In an attempt to make the “beginning of birth pangs” in Matthew 24:8 describe the day of the Lord’s wrath, pretribulationists assert that this is parallel with Paul’s usage of “labour pains” in 1 Thessalonians 5:3, which clearly refers to the beginning of God’s wrath. However, it is obvious the respective contexts show that Jesus and Paul are not describing the same event, but actually very different events. The metaphor “birth pangs” is not a technical phrase to denote the day of the Lord as some wrongly claim. Context must determine the application of the usage of the common metaphor of birth pangs.

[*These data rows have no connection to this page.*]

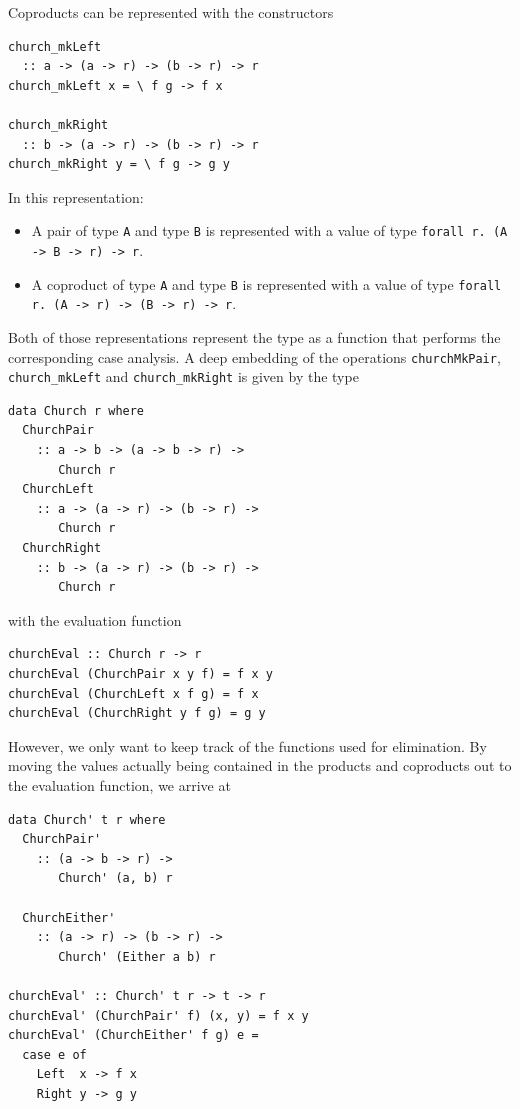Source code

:\documentclass[runningheads, a4paper]{llncs}
\newcommand{\ttt}{\texttt}
\begin{document}
Coproducts can be represented with the constructors

\begin{lstlisting}
church_mkLeft
  :: a -> (a -> r) -> (b -> r) -> r
church_mkLeft x = \ f g -> f x

church_mkRight
  :: b -> (a -> r) -> (b -> r) -> r
church_mkRight y = \ f g -> g y
\end{lstlisting}

In this representation:

\begin{itemize}
  \item A pair of type \ttt{A} and type \ttt{B} is represented with a value of type
\ttt{forall r. (A -> B -> r) -> r}.

  \item A coproduct of type \ttt{A} and type \ttt{B} is represented with a value of type
\ttt{forall r. (A -> r) -> (B -> r) -> r}.
\end{itemize}

Both of those representations represent the type as a function that performs the
corresponding case analysis. A deep embedding of the operations
\ttt{churchMkPair}, \ttt{church\_mkLeft} and \ttt{church\_mkRight} is given
by the type

\begin{lstlisting}
data Church r where
  ChurchPair
    :: a -> b -> (a -> b -> r) ->
       Church r
  ChurchLeft
    :: a -> (a -> r) -> (b -> r) ->
       Church r
  ChurchRight
    :: b -> (a -> r) -> (b -> r) ->
       Church r
\end{lstlisting}

with the evaluation function

\begin{lstlisting}
churchEval :: Church r -> r
churchEval (ChurchPair x y f) = f x y
churchEval (ChurchLeft x f g) = f x
churchEval (ChurchRight y f g) = g y
\end{lstlisting}

However, we only want to keep track of the functions used for elimination. By moving
the values actually being contained in the products and coproducts out to the
evaluation function, we arrive at

\begin{lstlisting}
data Church' t r where
  ChurchPair'
    :: (a -> b -> r) ->
       Church' (a, b) r

  ChurchEither'
    :: (a -> r) -> (b -> r) ->
       Church' (Either a b) r

churchEval' :: Church' t r -> t -> r
churchEval' (ChurchPair' f) (x, y) = f x y
churchEval' (ChurchEither' f g) e =
  case e of
    Left  x -> f x
    Right y -> g y
\end{lstlisting}
\end{document}
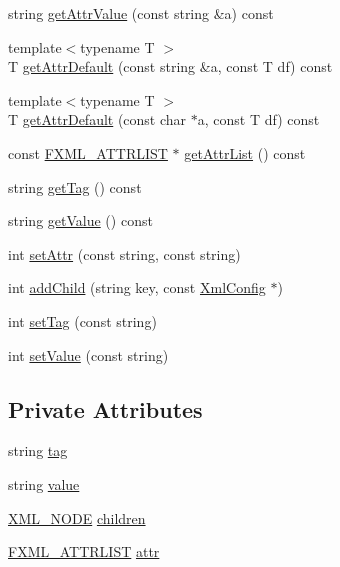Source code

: \begin{DoxyCompactItemize}
\item 
string \mbox{\hyperlink{classgraphsat_1_1_xml_config_a6f5d856d63643bcaa71589985331d1ad}{get\+Attr\+Value}} (const string \&a) const
\item 
{\footnotesize template$<$typename T $>$ }\\T \mbox{\hyperlink{classgraphsat_1_1_xml_config_a1b5a27e8192652ba81540aa9d167438c}{get\+Attr\+Default}} (const string \&a, const T df) const
\item 
{\footnotesize template$<$typename T $>$ }\\T \mbox{\hyperlink{classgraphsat_1_1_xml_config_ac3a3bba85e42c9412494735ef25ca027}{get\+Attr\+Default}} (const char $\ast$a, const T df) const
\item 
const \mbox{\hyperlink{namespacegraphsat_ab40f1a7cacbf704e1869c944a7893ccc}{F\+X\+M\+L\+\_\+\+A\+T\+T\+R\+L\+I\+ST}} $\ast$ \mbox{\hyperlink{classgraphsat_1_1_xml_config_a402172ca141ffd7b4ab7c24630a3ec0b}{get\+Attr\+List}} () const
\item 
string \mbox{\hyperlink{classgraphsat_1_1_xml_config_ad73db8940c92561b9ed0dc3758686f7b}{get\+Tag}} () const
\item 
string \mbox{\hyperlink{classgraphsat_1_1_xml_config_ae8f15789e71f2bb0f795b832b107698f}{get\+Value}} () const
\item 
int \mbox{\hyperlink{classgraphsat_1_1_xml_config_a1405c11dfe812f779d97523937c83f2d}{set\+Attr}} (const string, const string)
\item 
int \mbox{\hyperlink{classgraphsat_1_1_xml_config_a41c147d6ae9b486a591f94a24f40cd92}{add\+Child}} (string key, const \mbox{\hyperlink{classgraphsat_1_1_xml_config}{Xml\+Config}} $\ast$)
\item 
int \mbox{\hyperlink{classgraphsat_1_1_xml_config_af2247871edf1a0b47fd32574e0c0396f}{set\+Tag}} (const string)
\item 
int \mbox{\hyperlink{classgraphsat_1_1_xml_config_a31da54b1b966dd9085ecfa645927b48a}{set\+Value}} (const string)
\end{DoxyCompactItemize}
\subsection*{Private Attributes}
\begin{DoxyCompactItemize}
\item 
string \mbox{\hyperlink{classgraphsat_1_1_xml_config_ad8934796a716290b436bd57f1040a172}{tag}}
\item 
string \mbox{\hyperlink{classgraphsat_1_1_xml_config_ac0ce9971b7a1a09321f3da6674c304bb}{value}}
\item 
\mbox{\hyperlink{namespacegraphsat_a8b991d53e7169027cb0197e267a5915b}{X\+M\+L\+\_\+\+N\+O\+DE}} \mbox{\hyperlink{classgraphsat_1_1_xml_config_a537e38aff89cbe457425bae484885faa}{children}}
\item 
\mbox{\hyperlink{namespacegraphsat_ab40f1a7cacbf704e1869c944a7893ccc}{F\+X\+M\+L\+\_\+\+A\+T\+T\+R\+L\+I\+ST}} \mbox{\hyperlink{classgraphsat_1_1_xml_config_a27f0a423b0d17769c5b6a0e5fdbde649}{attr}}
\end{DoxyCompactItemize}


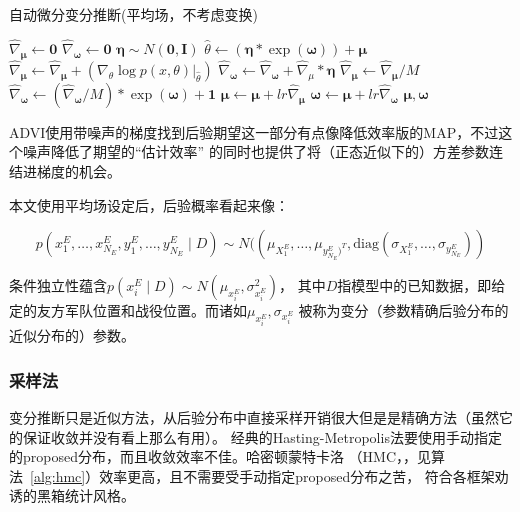 \documentclass{sicnuthesis}
\begin{document}
\begin{algorithm}
\caption{自动微分变分推断(平均场，不考虑变换)}
\begin{algorithmic}[1]
  
        \State $\hat{\nabla}_\mathbf{\mu} \gets \mathbf{0}$
        \State $\hat{\nabla}_\mathbf{\omega} \gets \mathbf{0}$
            \State $\mathbf{\eta} \sim N(\mathbf{0},\mathbf{I}) $ 
            \State $\hat{\theta} \gets (\mathbf{\eta} * \exp(\mathbf{\omega})) + \mathbf{\mu}$ 
            \State $\hat{\nabla}_\mathbf{\mu} \gets \hat{\nabla}_\mathbf{\mu} + (\nabla_\theta \log p(x,\theta)|_{\hat{\theta}})$
            \State $\hat{\nabla}_\mathbf{\omega} \gets \hat{\nabla}_\mathbf{\omega} + \hat{\nabla}_\mu * \mathbf{\eta}$
        \EndFor
        \State $\hat{\nabla}_{\mathbf{\mu}} \gets \hat{\nabla}_{\mathbf{\mu}} / M$
        \State $\hat{\nabla}_{\mathbf{\omega}} \gets (\hat{\nabla}_\mathbf{\omega} / M) * \exp(\mathbf{\omega}) + \mathbf{1}$
        \State $\mathbf{\mu} \gets \mathbf{\mu} + lr \hat{\nabla}_{\mathbf{\mu}}$
        \State $\mathbf{\omega} \gets \mathbf{\mu} + lr \hat{\nabla}_{\mathbf{\omega}}$
    \EndFor 
    \State \Return $\mathbf{\mu},\mathbf{\omega}$
\EndProcedure
\end{algorithmic}
\label{alg:advi}
\end{algorithm}


ADVI使用带噪声的梯度找到后验期望这一部分有点像降低效率版的MAP，不过这个噪声降低了期望的“估计效率”
的同时也提供了将（正态近似下的）方差参数连结进梯度的机会。

本文使用平均场设定后，后验概率看起来像：

$$
p(x^E_1,\dots,x^E_{N_E},y^E_1,\dots,y^E_{N_E} \mid D) \sim 
N((\mu_{X^E_1},\dots,\mu_{y^E_{N_E})^T},\mathrm{diag}(\sigma_{X^E_1},\dots,\sigma_{y^E_{N_E}}))
$$


条件独立性蕴含$p(x^E_i \mid D) \sim N(\mu_{x^E_i},\sigma_{x^E_i}^2)$，
其中$D$指模型中的已知数据，即给定的友方军队位置和战役位置。而诸如$\mu_{x^E_i},\sigma_{x^E_i}$
被称为变分（参数精确后验分布的近似分布的）参数。

\subsubsection{采样法}


变分推断只是近似方法，从后验分布中直接采样开销很大但是是精确方法（虽然它的保证收敛并没有看上那么有用）。
经典的Hasting-Metropolis法要使用手动指定的proposed分布，而且收敛效率不佳。哈密顿蒙特卡洛
（HMC，\cite{hoffman2014no}，见算法~\ref{alg:hmc}）效率更高，且不需要受手动指定proposed分布之苦，
符合各框架劝诱的黑箱统计风格。
\end{document}
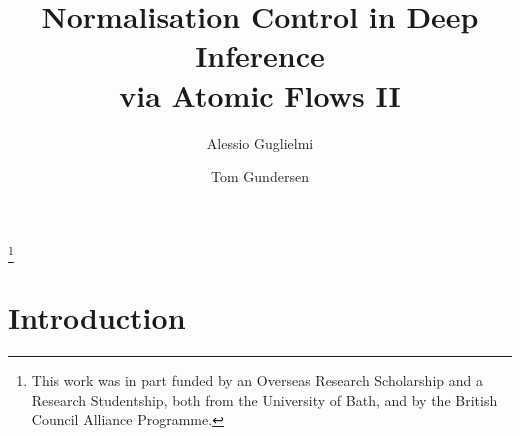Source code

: \documentclass[a4paper]{amsart}
\newif\iflmcs\lmcsfalse %
\theoremstyle{remark}
\theoremstyle{definition}
\begin{document}
\title[Normalisation Control in Deep Inference   via Atomic Flows II]
      {Normalisation Control in Deep Inference\\ via Atomic Flows II}

\author{Alessio Guglielmi}
\address{University of Bath, Bath BA2 7AY, UK}

\author{Tom Gundersen}
\iflmcs\address{University of Bath, Bath BA2 7AY, UK}\fi

\thanks{This work was in part funded by an Overseas Research Scholarship and a Research Studentship, both from the University of Bath, and by the British Council Alliance Programme.}



\begin{abstract}
\end{abstract}

\maketitle

\section{Introduction}
\newcommand{\ot}{\mathbin\shortleftarrow}
\newcommand{\fff}{\mathsf f}
\newcommand{\ttt}{\mathsf t}
\newcommand{\ai}{\mathsf{ai}}
\newcommand{\aw}{\mathsf{aw}}
\newcommand{\ac}{\mathsf{ac}}
\newcommand{\aid}{{\ai{\downarrow}}}
\newcommand{\awd}{{\aw{\downarrow}}}
\newcommand{\acd}{{\ac{\downarrow}}}
\newcommand{\aiu}{{\ai{\uparrow}}}
\newcommand{\awu}{{\aw{\uparrow}}}
\newcommand{\acu}{{\ac{\uparrow}}}
\newcommand{\swi}{\mathsf{s}}
\newcommand{\med}{\mathsf{m}}
\newcommand{\sus}{\mathsf{ss}}
\newcommand{\said}{\mathsf{s}\aid}
\newcommand{\contr}{\mathsf{c}}
\newcommand{\cod}{{\contr{\downarrow}}}
\newcommand{\cou}{{\contr{\uparrow}}}
\newcommand{\SKS}{\mathsf{SKS}}
\newcommand{\ppl  }{{\mathchoice{\scriptstyle+}
                                {\scriptstyle+}
                                {\scriptstyle+}
                                {\scriptscriptstyle+}}}
\newcommand{\pmi  }{{\mathchoice{\scriptstyle-}
                                {\scriptstyle-}
                                {\scriptstyle-}
                                {\scriptscriptstyle-}}}
\end{document}
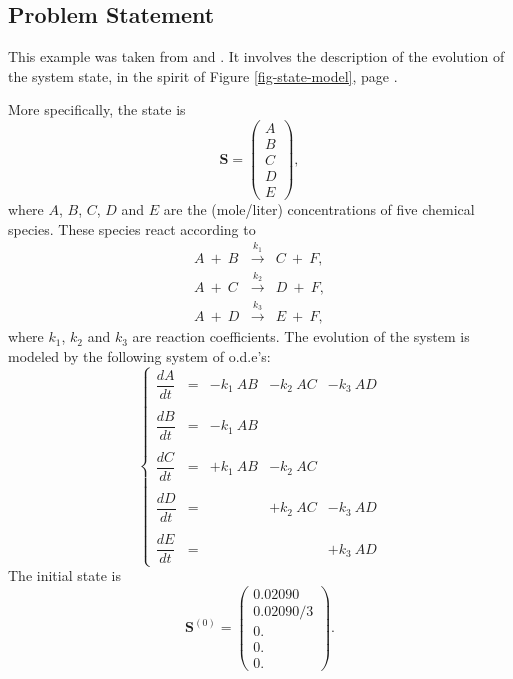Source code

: \subsection{Problem Statement}\label{subsc-gmc-dram-chem-ex-prob-statement}

This example was taken from \cite{mcmctool} and \cite[ex. 9.9, page 326]{Hi70}.
It involves the description of the evolution of the system state, in the spirit of Figure \ref{fig-state-model}, page \pageref{fig-state-model}.

More specifically, the state is
\begin{equation*}
\mathbf{S}=
\left(
\begin{array}{c}
A \\
B \\
C \\
D \\
E
\end{array}
\right),
\end{equation*}
where $A$, $B$, $C$, $D$ and $E$ are the (mole/liter) concentrations of five chemical species.
These species react according to 
\begin{eqnarray*}
A~+~B & \xrightarrow{~k_1~} & C~+~F,\\
A~+~C & \xrightarrow{~k_2~} & D~+~F,\\
A~+~D & \xrightarrow{~k_3~} & E~+~F,
\end{eqnarray*}
where $k_1$, $k_2$ and $k_3$ are reaction coefficients.
The evolution of the system is modeled by the following system of o.d.e's:
\begin{equation*}
\left\{
\begin{array}{ccccc}
\dfrac{dA}{dt} & = & -k_1~AB & -k_2~AC & -k_3~AD \\
& & & & \\
\dfrac{dB}{dt} & = & -k_1~AB &         &         \\
& & & & \\
\dfrac{dC}{dt} & = & +k_1~AB & -k_2~AC &         \\
& & & & \\
\dfrac{dD}{dt} & = &         & +k_2~AC & -k_3~AD \\
& & & & \\
\dfrac{dE}{dt} & = &         &         & +k_3~AD
\end{array}
\right.
\end{equation*}
The initial state is
\begin{equation*}
\mathbf{S}^{(0)} =
\left(
\begin{array}{c}
0.02090   \\
0.02090/3 \\
0.        \\
0.        \\
0.
\end{array}
\right).
\end{equation*}


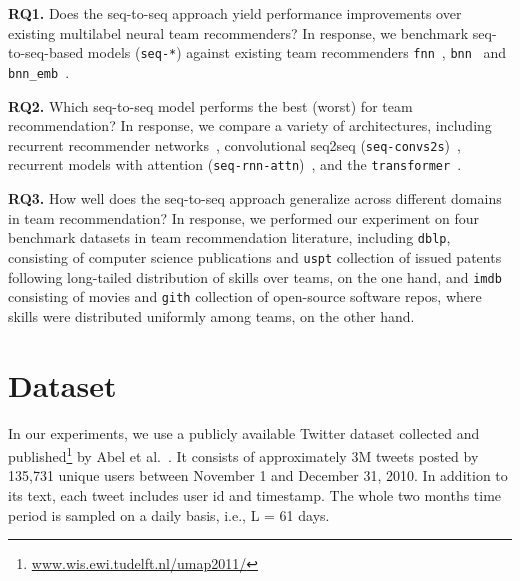 \documentclass[sigconf]{acmart}
\begin{document}
\noindent\textbf{RQ1.} Does the seq-to-seq approach yield performance improvements over existing multilabel neural team recommenders?
In response, we benchmark seq-to-seq-based models (\texttt{seq-*}) against existing team recommenders \texttt{fnn}~\cite{DBLP:conf/cikm/RadFKSB20}, \texttt{bnn}~\cite{DBLP:conf/cikm/RadFKSB20} and \texttt{bnn\_emb}~\cite{DBLP:journals/tois/RadFBKSS24}.

\noindent\textbf{RQ2.} Which seq-to-seq model performs the best (worst) for team recommendation?
In response, we compare a variety of architectures, including recurrent recommender networks~\cite{DBLP:conf/wsdm/WuABSJ17}, convolutional seq2seq (\texttt{seq-convs2s})~\cite{DBLP:conf/icml/GehringAGYD17}, recurrent models with attention (\texttt{seq-rnn-attn})~\cite{DBLP:journals/tacl/ZhouCWLX16}, and the \texttt{transformer}~\cite{DBLP:conf/nips/VaswaniSPUJGKP17}.

\noindent\textbf{RQ3.} How well does the seq-to-seq approach generalize across different domains in team recommendation?
In response, we performed our experiment on four benchmark datasets in team recommendation literature, including \texttt{dblp}, consisting of computer science publications and \texttt{uspt} collection of issued patents following long-tailed distribution of skills over teams, on the one hand, and \texttt{imdb} consisting of movies and \texttt{gith} collection of open-source software repos, where skills were distributed uniformly among teams, on the other hand.

\section{Dataset}
In our experiments, we use a publicly available Twitter dataset collected and published\footnote{\href{http://www.wis.ewi.tudelft.nl/umap2011/}{www.wis.ewi.tudelft.nl/umap2011/}} by Abel et al.~\cite{DBLP:conf/um/AbelGHT11}. It consists of approximately 3M tweets posted by 135,731 unique users between November 1 and December 31, 2010. In addition to its text, each tweet includes user id and timestamp. The whole two months time period is sampled on a daily basis, i.e., L = 61 days.
\end{document}
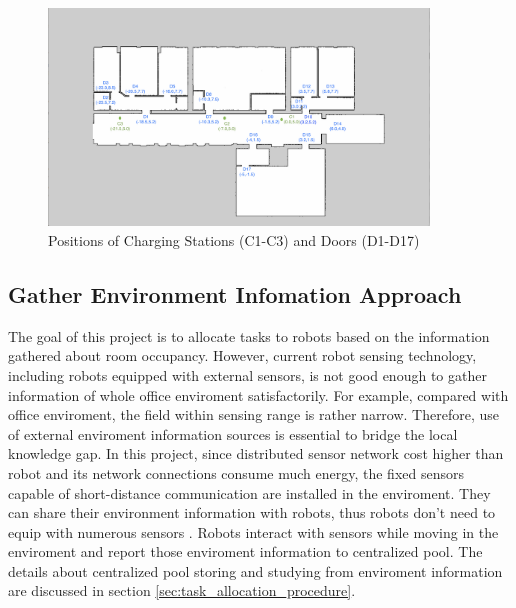 \begin{figure}[htbp]
	\centering
	\includegraphics[width = 0.9\textwidth]{content/images/ch3/positions_door_station.png}
	\caption{Positions of Charging Stations (C1-C3) and Doors (D1-D17)}
	\label{fig:positions_door_station}
\end{figure}

\subsection{Gather Environment Infomation Approach}
The goal of this project is to allocate tasks to robots based on the information gathered about room occupancy. However, current robot sensing technology, including robots equipped with external sensors, is not good enough to gather information of whole office enviroment satisfactorily. 
For example, compared with office enviroment, the field within sensing range is rather narrow. Therefore, use of external enviroment information sources is essential to bridge the local knowledge gap.
In this project, since distributed sensor network cost higher than robot and its network connections consume much energy, the fixed sensors capable of short-distance communication are installed in the enviroment. They can share their environment information with robots, thus robots don't need to equip with numerous sensors \cite{PYO2015148}.
Robots interact with sensors while moving in the enviroment and report those enviroment information to centralized pool.
The details about centralized pool storing and studying from enviroment information are discussed in section \ref{sec:task_allocation_procedure}.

Let’s compare both verses:
“And Jesus answered and said to them: “Take heed that no one deceives you. For many will come in My name, saying, ‘I am the Christ,’ and will deceive many. And you will hear of wars and rumours of wars. See that you are not troubled; for all these things must come to pass, but the end is not yet. For nation will rise against nation, and kingdom against kingdom. And there will be famines, pestilences, and earthquakes in various places. All these are but the beginning of birth pangs.” (Matt 24:8)
“For you yourselves know perfectly that THE DAY OF THE LORD so comes as a thief in the night. For when they say, “Peace and safety!” then sudden destruction comes upon them, as labour pains upon a pregnant woman. And they shall not escape.” 1 Thessalonians 5:2-3
There are six differences that demonstrate that Jesus and Paul are using it for two separate and distinct periods.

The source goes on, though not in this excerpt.